15th Jan 2026 09:44
(Alliance News) - Taylor Wimpey PLC on Thursday reported a "robust" end to 2025 but cautioned operating profit margin is likely to be lower in 2026 than in 2025 given a lower opening order book.
In response, shares in the Buckinghamshire, England-based housebuilder fell 1.0% to 102.85 pence each in London on Thursday morning. Earlier, they had traded as low as 98.22p.
Taylor Wimpey said full-year 2025 revenue rose 12% to GBP3.8 billion from GBP3.4 billion in 2024, driven by higher volumes, average selling prices and land sales.
The firm expects to deliver full-year operating profit of GBP420 million, up 0.9% from GBP416.2 million the year prior, and an operating profit margin of around 11%, down from 12.2% in 2024.
Home completions including joint ventures were 11,229 in 2025, up 6.0% from 10,593 in 2024.
UK home completions, excluding joint ventures, increased 6.4% to 10,614 in 2025 from 9,972 in 2024, at the mid-point of guidance for 10,400 to 10,800 homes.
"We delivered a robust performance during 2025 in the context of challenging market conditions," said Chief Executive Jennie Daly.

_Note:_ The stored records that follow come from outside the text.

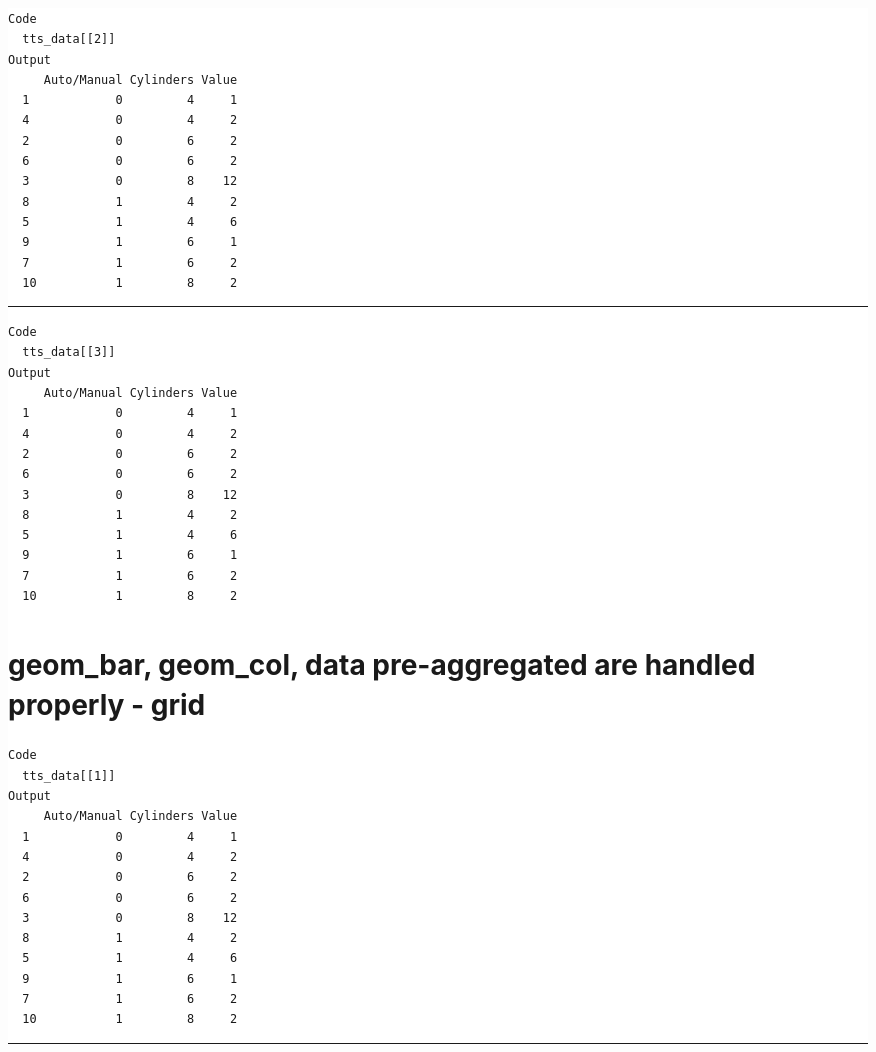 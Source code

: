 
    Code
      tts_data[[2]]
    Output
         Auto/Manual Cylinders Value
      1            0         4     1
      4            0         4     2
      2            0         6     2
      6            0         6     2
      3            0         8    12
      8            1         4     2
      5            1         4     6
      9            1         6     1
      7            1         6     2
      10           1         8     2

---

    Code
      tts_data[[3]]
    Output
         Auto/Manual Cylinders Value
      1            0         4     1
      4            0         4     2
      2            0         6     2
      6            0         6     2
      3            0         8    12
      8            1         4     2
      5            1         4     6
      9            1         6     1
      7            1         6     2
      10           1         8     2

# geom_bar, geom_col, data pre-aggregated are handled properly - grid

    Code
      tts_data[[1]]
    Output
         Auto/Manual Cylinders Value
      1            0         4     1
      4            0         4     2
      2            0         6     2
      6            0         6     2
      3            0         8    12
      8            1         4     2
      5            1         4     6
      9            1         6     1
      7            1         6     2
      10           1         8     2

---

The UK net private reservation rate for 2025 was 0.75 homes per outlet per week, unchanged from the year prior. Excluding the impact of bulk deals, the net private sales rate was 0.65, down from 0.67 in 2024. The full year cancellation rate was unchanged year-on-year at 15%.
UK average selling price on private completions rose 5.1% to GBP374,000 in 2025 from GBP356,000 in 2024 and the firm ended the year with an order book valued at GBP1.86 billion, down 7.0% from GBP2.00 billion the year before.
Taylor Wimpey said uncertainty ahead of the autumn budget impacted sales through the second half of 2025 and the order book coming into 2026.
Private underlying sales prices have remained resilient, while pricing on bulk deals contracted in the second half of the year was softer, with overall pricing in the order book around 0.5% lower year on year, the firm said.
In addition, the company continues to experience low single-digit build cost inflation.
"Taking these factors into account, we expect group operating profit margin to be lower in 2026 than in 2025 and, given the lower opening order book, for performance to be more second half weighted in 2026 than in prior years," Taylor Wimpey said.
More positively, the firm said it is experiencing a "good level" of enquiries consistent with last year although it is "too early" to predict the outcome of the spring selling season.
"We remain focused on driving outlet openings to support our growth and expect average outlets to increase year on year," it added.
The company also anticipate further progress with the UK Planning and Infrastructure Act now in place, "streamlining decision making and facilitating the delivery of planning consents."
"The government's planning reforms have been welcome, and we've seen increased momentum in our recent planning permissions. However, while affordability is slowly improving, demand continues to be muted - particularly among the important first time buyer category - which will constrain overall sector output," CEO Daly said.